The Israeli opposition has accused Russia of planning to interfere in the upcoming Israeli election to guarantee the election of incumbent Prime Minister Benjamin Netanyahu, according to a report by the Jerusalem Post.
“We demand security forces make sure Putin is not stealing the election for his friend, Bibi the dictator,” declared Tamar Zandberg, leader of Meretz, a left-wing opposition party.
Putin’s spokesman was quick to respond to the unfounded allegation.
“Russia has never interfered in elections in any country and has no plans to do it in the future,” stated press secretary Dmitry Peskov.
The statement comes after the director of Israel’s Shin Bet domestic intelligence agency, Nadav Argaman, claimed that a foreign country was planning to intervene in the April elections.
“I can’t say at this point for whom or against whom but it involves cyber[attacks] and hacking,” he said. “100% [sure] that [redacted country] will intervene in the upcoming elections, and I know what I’m talking about, I just don’t know in whose favor.”
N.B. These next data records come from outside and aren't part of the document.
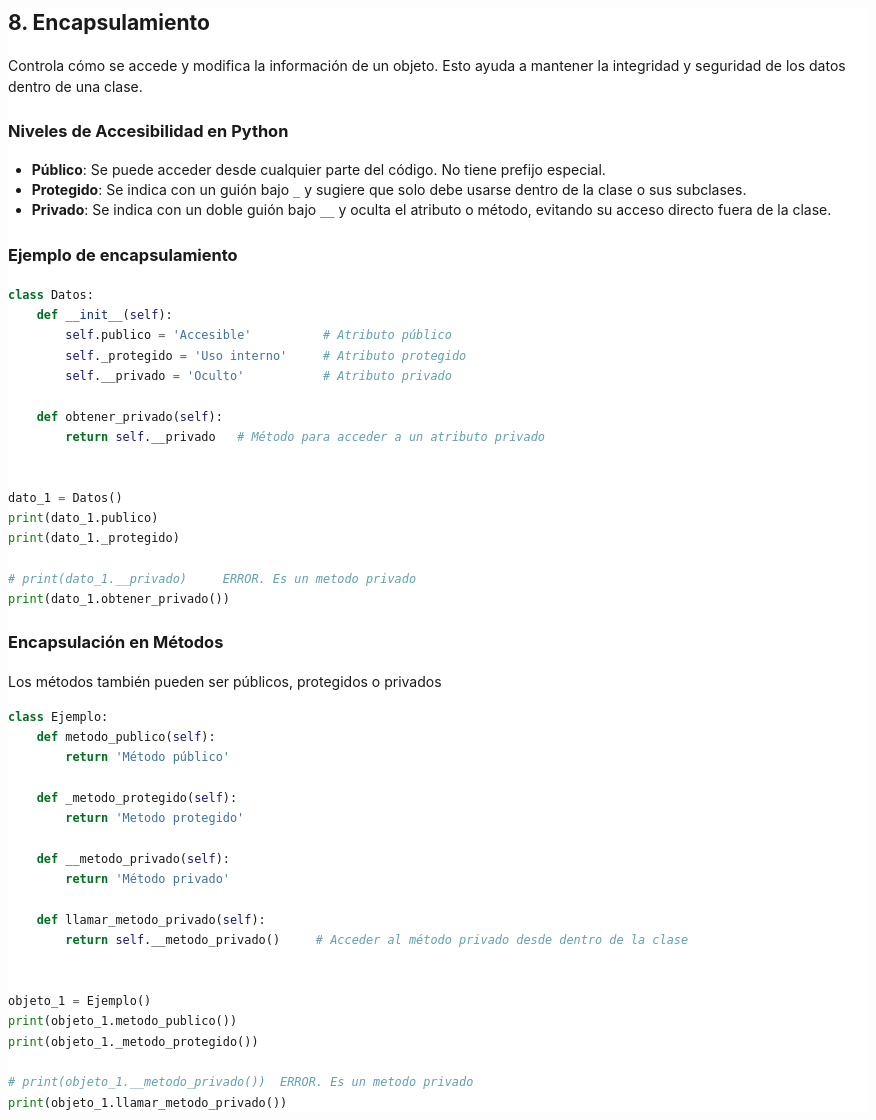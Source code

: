 ## 8. Encapsulamiento
Controla cómo se accede y modifica la información de un objeto. Esto ayuda a mantener la integridad y seguridad de los datos dentro de una clase.

### Niveles de Accesibilidad en Python
- **Público**: Se puede acceder desde cualquier parte del código. No tiene prefijo especial.
- **Protegido**: Se indica con un guión bajo `_` y sugiere que solo debe usarse dentro de la clase o sus subclases.
- **Privado**: Se indica con un doble guión bajo `__` y oculta el atributo o método, evitando su acceso directo fuera de la clase.



### Ejemplo de encapsulamiento
``` python
class Datos:
    def __init__(self):
        self.publico = 'Accesible'          # Atributo público
        self._protegido = 'Uso interno'     # Atributo protegido
        self.__privado = 'Oculto'           # Atributo privado

    def obtener_privado(self):
        return self.__privado   # Método para acceder a un atributo privado
    

dato_1 = Datos()
print(dato_1.publico)
print(dato_1._protegido)

# print(dato_1.__privado)     ERROR. Es un metodo privado
print(dato_1.obtener_privado())
```

### Encapsulación en Métodos
Los métodos también pueden ser públicos, protegidos o privados
``` python
class Ejemplo:
    def metodo_publico(self):
        return 'Método público'
    
    def _metodo_protegido(self):
        return 'Metodo protegido'
    
    def __metodo_privado(self):
        return 'Método privado'
    
    def llamar_metodo_privado(self):
        return self.__metodo_privado()     # Acceder al método privado desde dentro de la clase
    

objeto_1 = Ejemplo()
print(objeto_1.metodo_publico())
print(objeto_1._metodo_protegido())

# print(objeto_1.__metodo_privado())  ERROR. Es un metodo privado
print(objeto_1.llamar_metodo_privado())
```

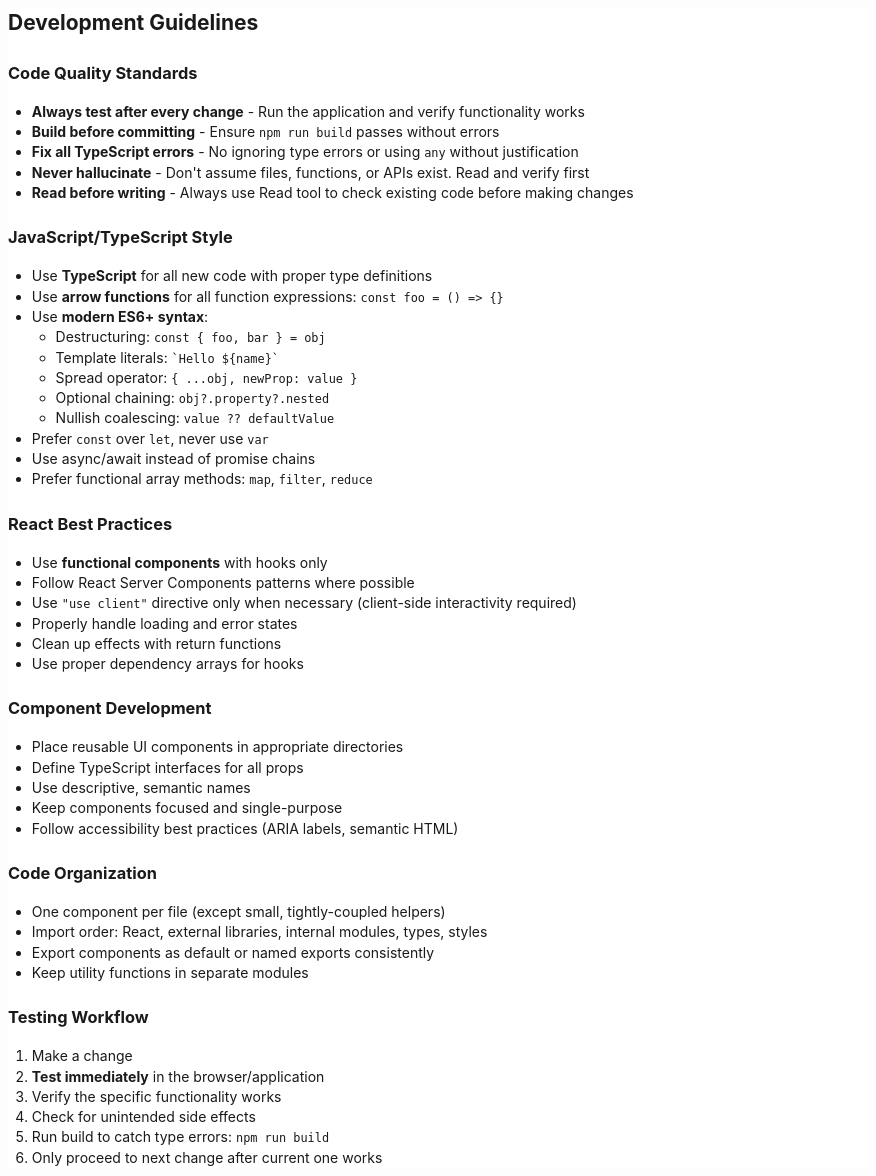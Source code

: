 ## Development Guidelines

### Code Quality Standards
- **Always test after every change** - Run the application and verify functionality works
- **Build before committing** - Ensure `npm run build` passes without errors
- **Fix all TypeScript errors** - No ignoring type errors or using `any` without justification
- **Never hallucinate** - Don't assume files, functions, or APIs exist. Read and verify first
- **Read before writing** - Always use Read tool to check existing code before making changes

### JavaScript/TypeScript Style
- Use **TypeScript** for all new code with proper type definitions
- Use **arrow functions** for all function expressions: `const foo = () => {}`
- Use **modern ES6+ syntax**:
  - Destructuring: `const { foo, bar } = obj`
  - Template literals: `` `Hello ${name}` ``
  - Spread operator: `{ ...obj, newProp: value }`
  - Optional chaining: `obj?.property?.nested`
  - Nullish coalescing: `value ?? defaultValue`
- Prefer `const` over `let`, never use `var`
- Use async/await instead of promise chains
- Prefer functional array methods: `map`, `filter`, `reduce`

### React Best Practices
- Use **functional components** with hooks only
- Follow React Server Components patterns where possible
- Use `"use client"` directive only when necessary (client-side interactivity required)
- Properly handle loading and error states
- Clean up effects with return functions
- Use proper dependency arrays for hooks

### Component Development
- Place reusable UI components in appropriate directories
- Define TypeScript interfaces for all props
- Use descriptive, semantic names
- Keep components focused and single-purpose
- Follow accessibility best practices (ARIA labels, semantic HTML)

### Code Organization
- One component per file (except small, tightly-coupled helpers)
- Import order: React, external libraries, internal modules, types, styles
- Export components as default or named exports consistently
- Keep utility functions in separate modules

### Testing Workflow
1. Make a change
2. **Test immediately** in the browser/application
3. Verify the specific functionality works
4. Check for unintended side effects
5. Run build to catch type errors: `npm run build`
6. Only proceed to next change after current one works
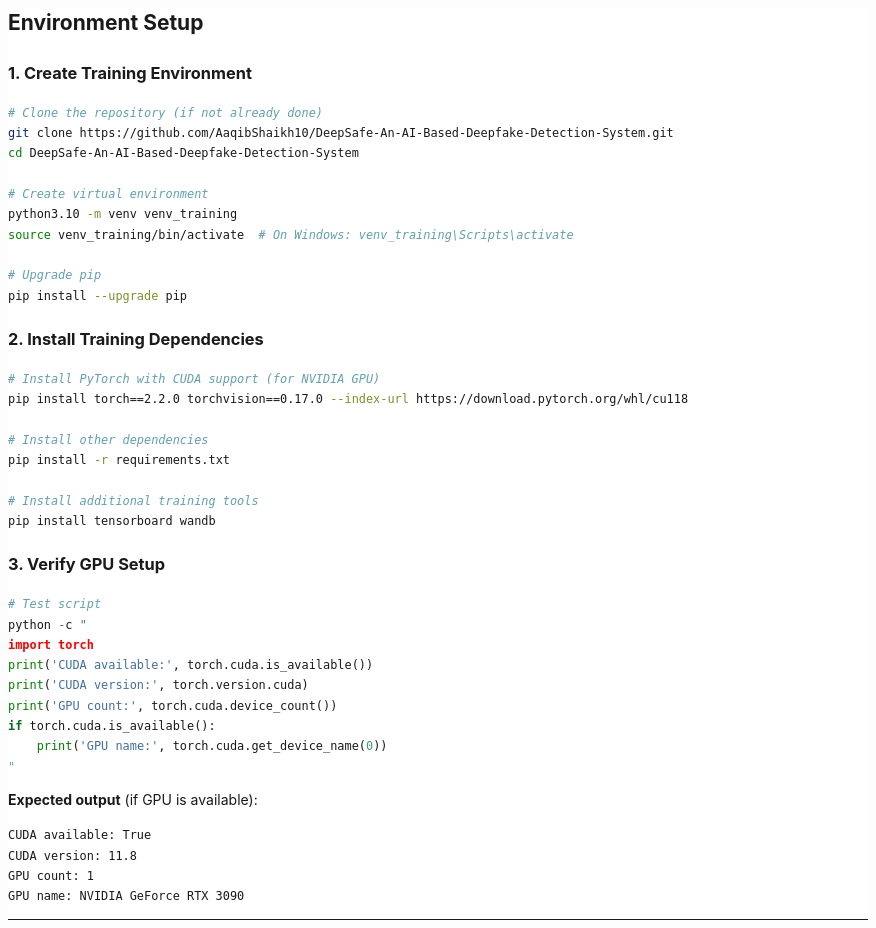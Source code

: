 
## Environment Setup

### 1. Create Training Environment

```bash
# Clone the repository (if not already done)
git clone https://github.com/AaqibShaikh10/DeepSafe-An-AI-Based-Deepfake-Detection-System.git
cd DeepSafe-An-AI-Based-Deepfake-Detection-System

# Create virtual environment
python3.10 -m venv venv_training
source venv_training/bin/activate  # On Windows: venv_training\Scripts\activate

# Upgrade pip
pip install --upgrade pip
```

### 2. Install Training Dependencies

```bash
# Install PyTorch with CUDA support (for NVIDIA GPU)
pip install torch==2.2.0 torchvision==0.17.0 --index-url https://download.pytorch.org/whl/cu118

# Install other dependencies
pip install -r requirements.txt

# Install additional training tools
pip install tensorboard wandb
```

### 3. Verify GPU Setup

```python
# Test script
python -c "
import torch
print('CUDA available:', torch.cuda.is_available())
print('CUDA version:', torch.version.cuda)
print('GPU count:', torch.cuda.device_count())
if torch.cuda.is_available():
    print('GPU name:', torch.cuda.get_device_name(0))
"
```

**Expected output** (if GPU is available):
```
CUDA available: True
CUDA version: 11.8
GPU count: 1
GPU name: NVIDIA GeForce RTX 3090
```

---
Under Netanyahu, the leader of the ruling Likud party, Israel’s relations with Russia improved substantially, particularly during Israel’s rift with the United States during the Obama administration. Although he is currently under investigation, he remains popular with the Israeli population, and is expected to win the election by a large margin, despite a strong challenge from former IDF head Benny Gantz and his centrist Israel Resilience party. Netanyahu has been falsely accused by his Soros-backed opponents of shifting Israel in the direction of an illiberal state.
Russia’s main political ally on the Israeli right is Yisrael Beiteinu leader Avigdor Lieberman, who maintained a strictly neutral position on the Russian annexation of Crimea during his tenure as Foreign Minister between 2009 and 2015. However, his party is notably weaker in the polls, and risks not receiving a high enough percentage of the vote to win any seats in the election. Russia also maintains warm ties with Israel’s left-wing Arab parties, although they are unlikely to play a role in a future Israeli coalition government.